* _What is required_:
Write the data out again so that it matches word for word.

==== Exercise data ====

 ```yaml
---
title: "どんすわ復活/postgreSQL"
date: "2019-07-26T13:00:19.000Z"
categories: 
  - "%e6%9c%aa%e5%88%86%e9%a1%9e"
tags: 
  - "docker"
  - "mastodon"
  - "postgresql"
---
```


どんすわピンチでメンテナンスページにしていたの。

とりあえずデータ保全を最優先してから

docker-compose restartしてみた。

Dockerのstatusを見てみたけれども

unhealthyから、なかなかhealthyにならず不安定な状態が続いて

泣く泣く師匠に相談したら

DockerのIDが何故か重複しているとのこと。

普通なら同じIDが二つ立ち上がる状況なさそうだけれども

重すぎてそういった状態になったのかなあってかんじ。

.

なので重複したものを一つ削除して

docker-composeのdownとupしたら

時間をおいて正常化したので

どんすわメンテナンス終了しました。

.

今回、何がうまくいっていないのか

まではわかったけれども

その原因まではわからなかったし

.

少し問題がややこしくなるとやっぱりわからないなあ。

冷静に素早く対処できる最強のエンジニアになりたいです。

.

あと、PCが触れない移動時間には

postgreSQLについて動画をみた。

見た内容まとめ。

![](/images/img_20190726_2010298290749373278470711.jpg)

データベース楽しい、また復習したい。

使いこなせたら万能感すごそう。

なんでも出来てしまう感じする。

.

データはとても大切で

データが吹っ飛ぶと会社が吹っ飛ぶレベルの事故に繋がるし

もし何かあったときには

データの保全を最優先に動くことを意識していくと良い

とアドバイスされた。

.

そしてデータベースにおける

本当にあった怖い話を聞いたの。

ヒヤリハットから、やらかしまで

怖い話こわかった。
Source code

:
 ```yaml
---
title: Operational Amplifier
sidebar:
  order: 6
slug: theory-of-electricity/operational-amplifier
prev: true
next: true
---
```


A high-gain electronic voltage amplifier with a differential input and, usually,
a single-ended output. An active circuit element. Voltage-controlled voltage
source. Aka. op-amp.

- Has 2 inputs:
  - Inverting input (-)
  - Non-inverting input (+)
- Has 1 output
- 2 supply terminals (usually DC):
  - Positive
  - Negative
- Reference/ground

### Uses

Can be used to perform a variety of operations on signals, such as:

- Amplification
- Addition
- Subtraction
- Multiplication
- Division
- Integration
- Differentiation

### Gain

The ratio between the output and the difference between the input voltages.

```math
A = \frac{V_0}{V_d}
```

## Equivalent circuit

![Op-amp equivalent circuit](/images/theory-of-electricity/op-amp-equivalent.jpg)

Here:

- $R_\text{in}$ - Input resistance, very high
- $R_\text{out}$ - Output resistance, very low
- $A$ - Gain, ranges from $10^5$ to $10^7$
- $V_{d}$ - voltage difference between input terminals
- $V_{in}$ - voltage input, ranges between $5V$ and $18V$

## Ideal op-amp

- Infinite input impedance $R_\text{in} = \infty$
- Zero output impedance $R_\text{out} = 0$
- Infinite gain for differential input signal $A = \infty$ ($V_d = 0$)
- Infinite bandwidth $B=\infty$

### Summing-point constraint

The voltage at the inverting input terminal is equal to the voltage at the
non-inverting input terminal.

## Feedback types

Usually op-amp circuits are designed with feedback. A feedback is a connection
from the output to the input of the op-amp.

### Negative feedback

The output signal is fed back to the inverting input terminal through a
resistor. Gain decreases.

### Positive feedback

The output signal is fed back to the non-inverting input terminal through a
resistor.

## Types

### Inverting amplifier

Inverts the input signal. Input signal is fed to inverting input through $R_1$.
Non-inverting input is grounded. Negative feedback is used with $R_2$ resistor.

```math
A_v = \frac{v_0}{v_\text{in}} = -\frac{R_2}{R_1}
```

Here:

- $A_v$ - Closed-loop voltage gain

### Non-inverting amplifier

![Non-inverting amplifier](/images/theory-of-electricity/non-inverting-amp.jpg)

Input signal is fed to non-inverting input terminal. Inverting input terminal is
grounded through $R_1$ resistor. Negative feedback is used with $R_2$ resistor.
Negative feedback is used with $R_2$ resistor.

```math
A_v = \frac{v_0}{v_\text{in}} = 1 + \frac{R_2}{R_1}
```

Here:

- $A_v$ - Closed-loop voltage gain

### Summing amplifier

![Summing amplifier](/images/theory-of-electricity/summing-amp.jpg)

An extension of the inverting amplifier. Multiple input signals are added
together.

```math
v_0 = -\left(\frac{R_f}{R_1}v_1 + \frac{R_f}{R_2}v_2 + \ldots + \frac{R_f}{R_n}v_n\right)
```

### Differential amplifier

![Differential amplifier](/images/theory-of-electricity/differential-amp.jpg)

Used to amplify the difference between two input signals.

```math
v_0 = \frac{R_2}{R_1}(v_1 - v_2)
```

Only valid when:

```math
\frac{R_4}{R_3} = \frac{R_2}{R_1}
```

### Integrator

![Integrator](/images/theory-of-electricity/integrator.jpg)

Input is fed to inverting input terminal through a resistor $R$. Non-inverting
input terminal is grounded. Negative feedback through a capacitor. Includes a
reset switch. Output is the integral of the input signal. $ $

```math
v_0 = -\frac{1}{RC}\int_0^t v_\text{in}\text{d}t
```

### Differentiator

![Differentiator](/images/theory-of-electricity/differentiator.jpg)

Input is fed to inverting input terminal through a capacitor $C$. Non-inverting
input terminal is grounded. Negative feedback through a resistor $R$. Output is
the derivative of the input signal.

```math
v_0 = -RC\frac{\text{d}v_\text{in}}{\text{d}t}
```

====

* _Result below_:
 ```yaml
---
title: "どんすわ復活/postgreSQL"
date: "2019-07-26T13:00:19.000Z"
categories: 
  - "%e6%9c%aa%e5%88%86%e9%a1%9e"
tags: 
  - "docker"
  - "mastodon"
  - "postgresql"
---
```


どんすわピンチでメンテナンスページにしていたの。

とりあえずデータ保全を最優先してから

docker-compose restartしてみた。

Dockerのstatusを見てみたけれども

unhealthyから、なかなかhealthyにならず不安定な状態が続いて

泣く泣く師匠に相談したら

DockerのIDが何故か重複しているとのこと。

普通なら同じIDが二つ立ち上がる状況なさそうだけれども

重すぎてそういった状態になったのかなあってかんじ。

.

なので重複したものを一つ削除して

docker-composeのdownとupしたら

時間をおいて正常化したので

どんすわメンテナンス終了しました。

.

今回、何がうまくいっていないのか

まではわかったけれども

その原因まではわからなかったし

.

少し問題がややこしくなるとやっぱりわからないなあ。

冷静に素早く対処できる最強のエンジニアになりたいです。

.

あと、PCが触れない移動時間には

postgreSQLについて動画をみた。

見た内容まとめ。

![](/images/img_20190726_2010298290749373278470711.jpg)

データベース楽しい、また復習したい。

使いこなせたら万能感すごそう。

なんでも出来てしまう感じする。

.

データはとても大切で

データが吹っ飛ぶと会社が吹っ飛ぶレベルの事故に繋がるし

もし何かあったときには

データの保全を最優先に動くことを意識していくと良い

とアドバイスされた。

.

そしてデータベースにおける

本当にあった怖い話を聞いたの。

ヒヤリハットから、やらかしまで

怖い話こわかった。
Source code

:
 ```yaml
---
title: Operational Amplifier
sidebar:
  order: 6
slug: theory-of-electricity/operational-amplifier
prev: true
next: true
---
```


A high-gain electronic voltage amplifier with a differential input and, usually,
a single-ended output. An active circuit element. Voltage-controlled voltage
source. Aka. op-amp.

- Has 2 inputs:
  - Inverting input (-)
  - Non-inverting input (+)
- Has 1 output
- 2 supply terminals (usually DC):
  - Positive
  - Negative
- Reference/ground

### Uses

Can be used to perform a variety of operations on signals, such as:

- Amplification
- Addition
- Subtraction
- Multiplication
- Division
- Integration
- Differentiation

### Gain

The ratio between the output and the difference between the input voltages.

```math
A = \frac{V_0}{V_d}
```

## Equivalent circuit

![Op-amp equivalent circuit](/images/theory-of-electricity/op-amp-equivalent.jpg)

Here:

- $R_\text{in}$ - Input resistance, very high
- $R_\text{out}$ - Output resistance, very low
- $A$ - Gain, ranges from $10^5$ to $10^7$
- $V_{d}$ - voltage difference between input terminals
- $V_{in}$ - voltage input, ranges between $5V$ and $18V$

## Ideal op-amp

- Infinite input impedance $R_\text{in} = \infty$
- Zero output impedance $R_\text{out} = 0$
- Infinite gain for differential input signal $A = \infty$ ($V_d = 0$)
- Infinite bandwidth $B=\infty$

### Summing-point constraint

The voltage at the inverting input terminal is equal to the voltage at the
non-inverting input terminal.

## Feedback types

Usually op-amp circuits are designed with feedback. A feedback is a connection
from the output to the input of the op-amp.

### Negative feedback

The output signal is fed back to the inverting input terminal through a
resistor. Gain decreases.

### Positive feedback

The output signal is fed back to the non-inverting input terminal through a
resistor.

## Types

### Inverting amplifier

Inverts the input signal. Input signal is fed to inverting input through $R_1$.
Non-inverting input is grounded. Negative feedback is used with $R_2$ resistor.

```math
A_v = \frac{v_0}{v_\text{in}} = -\frac{R_2}{R_1}
```

Here:

- $A_v$ - Closed-loop voltage gain

### Non-inverting amplifier

![Non-inverting amplifier](/images/theory-of-electricity/non-inverting-amp.jpg)

Input signal is fed to non-inverting input terminal. Inverting input terminal is
grounded through $R_1$ resistor. Negative feedback is used with $R_2$ resistor.
Negative feedback is used with $R_2$ resistor.

```math
A_v = \frac{v_0}{v_\text{in}} = 1 + \frac{R_2}{R_1}
```

Here:

- $A_v$ - Closed-loop voltage gain

### Summing amplifier

![Summing amplifier](/images/theory-of-electricity/summing-amp.jpg)

An extension of the inverting amplifier. Multiple input signals are added
together.

```math
v_0 = -\left(\frac{R_f}{R_1}v_1 + \frac{R_f}{R_2}v_2 + \ldots + \frac{R_f}{R_n}v_n\right)
```

### Differential amplifier

![Differential amplifier](/images/theory-of-electricity/differential-amp.jpg)

Used to amplify the difference between two input signals.

```math
v_0 = \frac{R_2}{R_1}(v_1 - v_2)
```

Only valid when:

```math
\frac{R_4}{R_3} = \frac{R_2}{R_1}
```

### Integrator

![Integrator](/images/theory-of-electricity/integrator.jpg)

Input is fed to inverting input terminal through a resistor $R$. Non-inverting
input terminal is grounded. Negative feedback through a capacitor. Includes a
reset switch. Output is the integral of the input signal. $ $

```math
v_0 = -\frac{1}{RC}\int_0^t v_\text{in}\text{d}t
```

### Differentiator

![Differentiator](/images/theory-of-electricity/differentiator.jpg)

Input is fed to inverting input terminal through a capacitor $C$. Non-inverting
input terminal is grounded. Negative feedback through a resistor $R$. Output is
the derivative of the input signal.

```math
v_0 = -RC\frac{\text{d}v_\text{in}}{\text{d}t}
```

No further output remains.